We were a few months away from completing it, and enabled us to recover our data center and continue – this is a very important point here – continue to bill our customers and continue to receive revenue from our meters.
WTN: What would you glean from that, the need for a better plan and process?
Cagigal: We became favored people. We became valued contributors. We became the go-to people for technology. We rose to a level of importance that none of us has ever enjoyed in the day-to-day activities of contributing technology to Alliant Energy.
We were like dial tone on phone, running water from the tap – it was just expected. So what we want to do is build upon our value to organization day in, day out. We’re struggling with that now. We’re trying to form a set of behaviors to understand the business and that we are valued by the business and we are treated with that kind of acknowledgement, not just because of the flood but because that’s a meaningful contribution.

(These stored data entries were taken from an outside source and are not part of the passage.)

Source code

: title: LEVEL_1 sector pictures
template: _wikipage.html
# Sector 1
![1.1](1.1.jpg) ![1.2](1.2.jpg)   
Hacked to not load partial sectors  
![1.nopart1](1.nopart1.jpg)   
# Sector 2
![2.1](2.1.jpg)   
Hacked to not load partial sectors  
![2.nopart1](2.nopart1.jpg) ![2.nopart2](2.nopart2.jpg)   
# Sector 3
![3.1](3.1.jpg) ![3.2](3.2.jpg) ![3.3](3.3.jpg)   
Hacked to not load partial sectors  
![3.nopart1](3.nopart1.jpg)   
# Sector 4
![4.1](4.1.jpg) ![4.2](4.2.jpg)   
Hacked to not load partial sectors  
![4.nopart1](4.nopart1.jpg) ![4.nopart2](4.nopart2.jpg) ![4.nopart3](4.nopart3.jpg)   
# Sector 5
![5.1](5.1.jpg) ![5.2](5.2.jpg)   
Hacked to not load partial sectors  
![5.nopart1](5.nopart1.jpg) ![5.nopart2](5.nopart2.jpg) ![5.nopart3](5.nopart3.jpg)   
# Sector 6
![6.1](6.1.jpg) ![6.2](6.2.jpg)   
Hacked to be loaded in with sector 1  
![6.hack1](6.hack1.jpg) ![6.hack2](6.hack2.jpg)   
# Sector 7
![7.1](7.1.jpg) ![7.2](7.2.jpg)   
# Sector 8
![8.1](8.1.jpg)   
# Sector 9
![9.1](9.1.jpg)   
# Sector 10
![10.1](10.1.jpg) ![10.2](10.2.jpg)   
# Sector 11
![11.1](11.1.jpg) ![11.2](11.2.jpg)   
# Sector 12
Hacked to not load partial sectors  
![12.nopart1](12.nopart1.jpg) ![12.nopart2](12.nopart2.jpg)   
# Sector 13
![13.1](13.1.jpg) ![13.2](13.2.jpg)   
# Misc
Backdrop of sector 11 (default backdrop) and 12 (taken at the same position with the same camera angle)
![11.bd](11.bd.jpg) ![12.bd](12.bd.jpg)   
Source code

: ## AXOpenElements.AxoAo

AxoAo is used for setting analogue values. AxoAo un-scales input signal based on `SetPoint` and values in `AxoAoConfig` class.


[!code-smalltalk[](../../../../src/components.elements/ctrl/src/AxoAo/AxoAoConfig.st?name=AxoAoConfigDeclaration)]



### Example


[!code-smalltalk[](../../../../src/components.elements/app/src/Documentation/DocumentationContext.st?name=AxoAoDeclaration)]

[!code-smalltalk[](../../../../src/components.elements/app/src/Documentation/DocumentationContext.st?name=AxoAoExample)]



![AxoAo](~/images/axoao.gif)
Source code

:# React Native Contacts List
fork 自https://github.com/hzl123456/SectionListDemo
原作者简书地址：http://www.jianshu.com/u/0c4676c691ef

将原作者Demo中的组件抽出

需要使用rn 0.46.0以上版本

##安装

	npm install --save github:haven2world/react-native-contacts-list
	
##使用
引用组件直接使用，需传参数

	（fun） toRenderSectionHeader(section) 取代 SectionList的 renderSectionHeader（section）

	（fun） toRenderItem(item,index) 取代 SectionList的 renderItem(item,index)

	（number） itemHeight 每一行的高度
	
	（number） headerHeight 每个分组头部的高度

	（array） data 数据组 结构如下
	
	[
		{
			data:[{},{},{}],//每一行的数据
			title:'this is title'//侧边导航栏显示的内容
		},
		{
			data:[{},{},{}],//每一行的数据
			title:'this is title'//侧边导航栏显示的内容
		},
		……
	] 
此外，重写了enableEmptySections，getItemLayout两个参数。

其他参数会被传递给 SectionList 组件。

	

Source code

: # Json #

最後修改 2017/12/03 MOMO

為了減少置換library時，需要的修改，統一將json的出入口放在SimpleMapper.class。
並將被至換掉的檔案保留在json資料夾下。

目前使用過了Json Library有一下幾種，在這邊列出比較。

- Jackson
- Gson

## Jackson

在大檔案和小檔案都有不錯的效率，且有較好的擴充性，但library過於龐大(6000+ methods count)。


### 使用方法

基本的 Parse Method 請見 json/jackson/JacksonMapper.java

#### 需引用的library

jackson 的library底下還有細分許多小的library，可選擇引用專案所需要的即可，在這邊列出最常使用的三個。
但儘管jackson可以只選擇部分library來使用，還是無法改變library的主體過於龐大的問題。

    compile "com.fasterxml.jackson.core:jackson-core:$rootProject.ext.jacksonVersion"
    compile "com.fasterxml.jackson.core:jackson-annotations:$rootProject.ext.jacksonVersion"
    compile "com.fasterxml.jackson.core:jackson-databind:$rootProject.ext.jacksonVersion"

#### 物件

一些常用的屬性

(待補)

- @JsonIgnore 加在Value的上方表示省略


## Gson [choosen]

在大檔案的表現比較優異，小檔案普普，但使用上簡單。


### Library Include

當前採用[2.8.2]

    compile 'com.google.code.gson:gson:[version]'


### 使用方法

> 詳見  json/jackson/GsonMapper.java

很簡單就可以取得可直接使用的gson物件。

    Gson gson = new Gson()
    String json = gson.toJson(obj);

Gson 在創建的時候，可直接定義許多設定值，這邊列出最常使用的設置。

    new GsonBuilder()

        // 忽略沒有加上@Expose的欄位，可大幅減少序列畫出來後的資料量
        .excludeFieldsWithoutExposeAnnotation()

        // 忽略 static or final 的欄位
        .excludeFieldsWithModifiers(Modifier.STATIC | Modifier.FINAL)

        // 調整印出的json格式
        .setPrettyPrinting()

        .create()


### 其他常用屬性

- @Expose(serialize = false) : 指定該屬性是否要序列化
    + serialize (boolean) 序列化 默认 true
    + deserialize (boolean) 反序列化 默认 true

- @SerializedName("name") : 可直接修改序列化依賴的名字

We’d like to be considered prominent in the business model of Alliant because of what tech contributes, not just to reduce the cost but also to enable business processes to be productive. We’re going to explore business process transformation. We’re a lean Six Sigma shop and we routinely scrutinize our processes.
We also suspended policies and controls, and we were able to trust one another to expedite with a sense of urgency to get things done. Now we’ve reverted back to policy and control. We want to strike a balance in getting things done and adhere to sensible policies and controls. We’re scratching our heads about this, and it was said several times by the officers: How come we can get so many things done during the flood and it takes us so long to do so otherwise.
That will challenge us to evaluate policies and controls to see if they are equally balanced in terms of getting results.
WTN: What areas were controls were abandoned?
Cagigal: Buying supplies. We just went to the store, we did not fill out a purchase order. We paid more than we would have if we went through procurement. To fill out all the temp facilities, we paid premium prices for office supplies.
We also worked with vendors like AT&T and Paetec. They behaved in a manner I never would have expected because when you purchase a T1 line, it takes 30, 45 days if not 60 days to get it provisioned and get it tested and turned on. We had those up in days. They circumvented some of their controls for the sake of getting us service because they knew customers were depending on us to be up and working.
WTN: Do you have any technology or process-related takeaways, for other CIOs, from this experience?
Cagigal: I guess my key take-away here is always – always – assess the risk of a reactive plan versus a contracted plan. Cedar Rapids is a very small town with a lot of intimate relationships that we were able to get KTOS, that we’re able to get Paetec, that we were able to get a lot of vendors, the city government, to help us do things.
In a larger city, with many companies suffering the same outage, we would be queued up and taking on a significant amount of risk of not being able to run our business. You need to know the town you live in, you need to know your environment, you need to know your vendor dependencies, and you need to understand your risk.